Classifying token frequencies using angular Minkowski $p$-distance
This work addresses the need for better dissimilarity measures in text classification tasks, but it is incremental as it builds on existing cosine dissimilarity methods.
The paper tackled the problem of improving classification performance on token frequency datasets by introducing angular Minkowski p-distance as a dissimilarity measure, and found that it achieved substantially higher performance than classical cosine dissimilarity in a case study on the 20-newsgroups dataset.

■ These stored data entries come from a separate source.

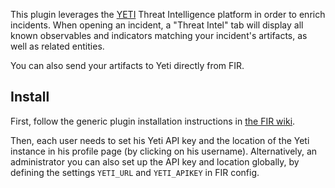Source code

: This plugin leverages the [YETI](https://yeti-platform.github.io/) Threat Intelligence platform in order to enrich incidents. When opening an incident, a "Threat Intel" tab will display all known observables and indicators matching your incident's artifacts, as well as related entities.

You can also send your artifacts to Yeti directly from FIR.


## Install

First, follow the generic plugin installation instructions in [the FIR wiki](https://github.com/certsocietegenerale/FIR/wiki/Plugins).

Then, each user needs to set his Yeti API key and the location of the Yeti instance in his profile page (by clicking on his username).
Alternatively, an administrator you can also set up the API key and location globally, by defining the settings `YETI_URL` and `YETI_APIKEY` in FIR config.
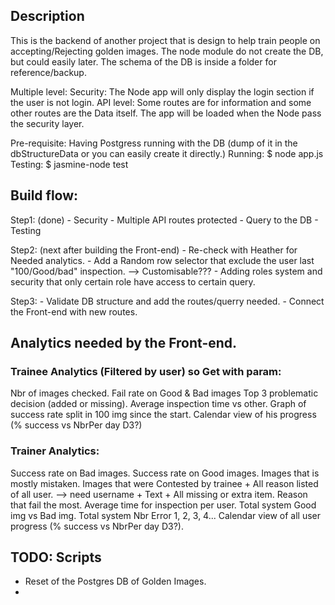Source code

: ## Description
This is the backend of another project that is design to help train people on accepting/Rejecting golden images.
The node module do not create the DB, but could easily later. The schema of the DB is inside a folder for reference/backup.

Multiple level:
Security: The Node app will only display the login section if the user is not login.
API level: Some routes are for information and some other routes are the Data itself.
The app will be loaded when the Node pass the security layer.

Pre-requisite: Having Postgress running with the DB (dump of it in the dbStructureData or you can easily create it directly.)
Running: $ node app.js
Testing: $ jasmine-node test

## Build flow:
Step1: (done)
	- Security
	- Multiple API routes protected
	- Query to the DB
	- Testing

Step2: (next after building the Front-end)
	- Re-check with Heather for Needed analytics.
	- Add a Random row selector that exclude the user last "100/Good/bad" inspection. --> Customisable???
	- Adding roles system and security that only certain role have access to certain query.

Step3:
	- Validate DB structure and add the routes/querry needed.
	- Connect the Front-end with new routes.


## Analytics needed by the Front-end.
### Trainee Analytics (Filtered by user) so Get with param:
Nbr of images checked.
Fail rate on Good & Bad images
Top 3 problematic decision (added or missing).
Average inspection time vs other.
Graph of success rate split in 100 img since the start.
Calendar view of his progress (% success vs NbrPer day D3?)

### Trainer Analytics:
Success rate on Bad images.
Success rate on Good images.
Images that is mostly mistaken.
Images that were Contested by trainee + All reason listed of all user. --> need username + Text + All missing or extra item.
Reason that fail the most.
Average time for inspection per user.
Total system Good img vs Bad img.
Total system Nbr Error 1, 2, 3, 4...
Calendar view of all user progress (% success vs NbrPer day D3?).

## TODO: Scripts
- Reset of the Postgres DB of Golden Images.
-
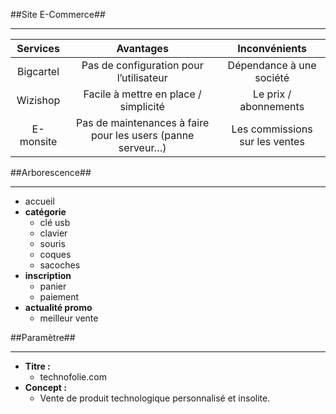 ##Site E-Commerce##
*********************

| Services      | Avantages      | Inconvénients  |
| :--------------------: |:--------------------:| :--------------------:|
| Bigcartel     | Pas de configuration pour l’utilisateur            |     Dépendance à une société|
| Wizishop      | Facile à mettre en place / simplicité             |     Le prix / abonnements|
| E-monsite       | Pas de maintenances à faire pour les users (panne serveur…)             |     Les commissions sur les ventes|


##Arborescence##
*********************

* accueil
* **catégorie**
    * clé usb
    * clavier
    * souris
    * coques
    * sacoches
* **inscription**
    * panier
    * paiement
* **actualité promo**
    * meilleur vente

##Paramètre##
*********************
* **Titre :**
    * technofolie.com
* **Concept :**
    * Vente de produit technologique personnalisé et insolite.


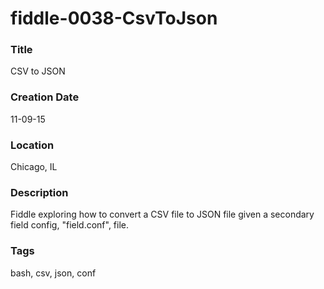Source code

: fiddle-0038-CsvToJson
======

### Title

CSV to JSON


### Creation Date

11-09-15


### Location

Chicago, IL


### Description

Fiddle exploring how to convert a CSV file to JSON file given a secondary field config, "field.conf", file.


### Tags

bash, csv, json, conf
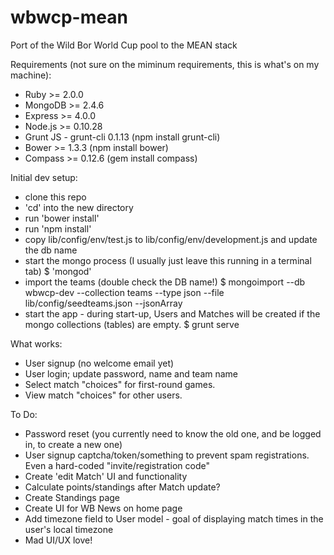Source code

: wbwcp-mean
==========

Port of the Wild Bor World Cup pool to the MEAN stack


Requirements (not sure on the miminum requirements, this is what's on my machine):

* Ruby >= 2.0.0
* MongoDB >= 2.4.6
* Express >= 4.0.0
* Node.js >= 0.10.28
* Grunt JS - grunt-cli 0.1.13 (npm install grunt-cli)
* Bower >= 1.3.3 (npm install bower)
* Compass >= 0.12.6 (gem install compass)


Initial dev setup:

* clone this repo
* 'cd' into the new directory
* run 'bower install'
* run 'npm install'
* copy lib/config/env/test.js to lib/config/env/development.js and update the db name
* start the mongo process (I usually just leave this running in a terminal tab)
 $ 'mongod'
* import the teams (double check the DB name!)
 $ mongoimport --db wbwcp-dev --collection teams --type json --file lib/config/seedteams.json --jsonArray
* start the app - during start-up, Users and Matches will be created if the mongo collections (tables) are empty.
 $ grunt serve

 What works:
 * User signup (no welcome email yet)
 * User login; update password, name and team name
 * Select match "choices" for first-round games.
 * View match "choices" for other users.

 To Do:
 * Password reset (you currently need to know the old one, and be logged in, to create a new one)
 * User signup captcha/token/something to prevent spam registrations. Even a hard-coded "invite/registration code"
 * Create 'edit Match' UI and functionality
 * Calculate points/standings after Match update?
 * Create Standings page
 * Create UI for WB News on home page
 * Add timezone field to User model - goal of displaying match times in the user's local timezone
 * Mad UI/UX love!
 
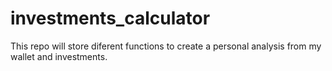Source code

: # investments_calculator
This repo will store diferent functions to create a personal analysis from my wallet and investments.
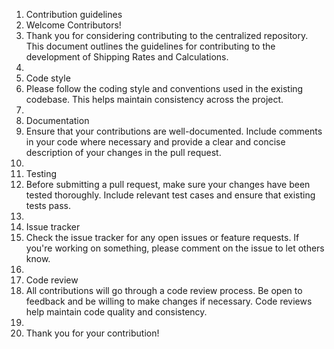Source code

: 1.	Contribution guidelines
2.	Welcome Contributors!
3.	Thank you for considering contributing to the centralized repository. This document outlines the guidelines for contributing to the development of Shipping Rates and Calculations.
4.	
5.	Code style
6.	Please follow the coding style and conventions used in the existing codebase. This helps maintain consistency across the project.
7.	
8.	Documentation
9.	Ensure that your contributions are well-documented. Include comments in your code where necessary and provide a clear and concise description of your changes in the pull request.
10.	
11.	Testing
12.	Before submitting a pull request, make sure your changes have been tested thoroughly. Include relevant test cases and ensure that existing tests pass.
13.	
14.	Issue tracker
15.	Check the issue tracker for any open issues or feature requests. If you're working on something, please comment on the issue to let others know.
16.	
17.	Code review
18.	All contributions will go through a code review process. Be open to feedback and be willing to make changes if necessary. Code reviews help maintain code quality and consistency.
19.	
20.	Thank you for your contribution!
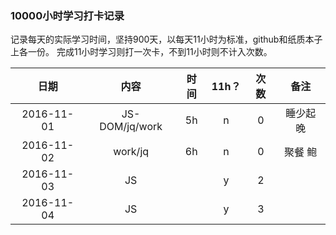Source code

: ### 10000小时学习打卡记录

记录每天的实际学习时间，坚持900天，以每天11小时为标准，github和纸质本子上各一份。
完成11小时学习则打一次卡，不到11小时则不计入次数。




  |      日期     |       内容       |   时间   |   11h？   |   次数   |    备注     |
  | :-----------: | :--------------: | :------: | :-------: | :------: | :---------: |
  |   2016-11-01  |  JS-DOM/jq/work  |    5h    |     n     |    0     |  睡少起晚   |
  |   2016-11-02  |     work/jq      |    6h    |     n     |    0     |  聚餐 鲍    |
  |   2016-11-03  |   JS             |          |     y     |    2     |             |
  |   2016-11-04  |   JS             |          |     y     |    3     |             |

Angular Minkowski $p$-distance is a dissimilarity measure that is obtained by replacing Euclidean distance in the definition of cosine dissimilarity with other Minkowski $p$-distances. Cosine dissimilarity is frequently used with datasets containing token frequencies, and angular Minkowski $p$-distance may potentially be an even better choice for certain tasks. In a case study based on the 20-newsgroups dataset, we evaluate clasification performance for classical weighted nearest neighbours, as well as fuzzy rough nearest neighbours. In addition, we analyse the relationship between the hyperparameter $p$, the dimensionality $m$ of the dataset, the number of neighbours $k$, the choice of weights and the choice of classifier. We conclude that it is possible to obtain substantially higher classification performance with angular Minkowski $p$-distance with suitable values for $p$ than with classical cosine dissimilarity.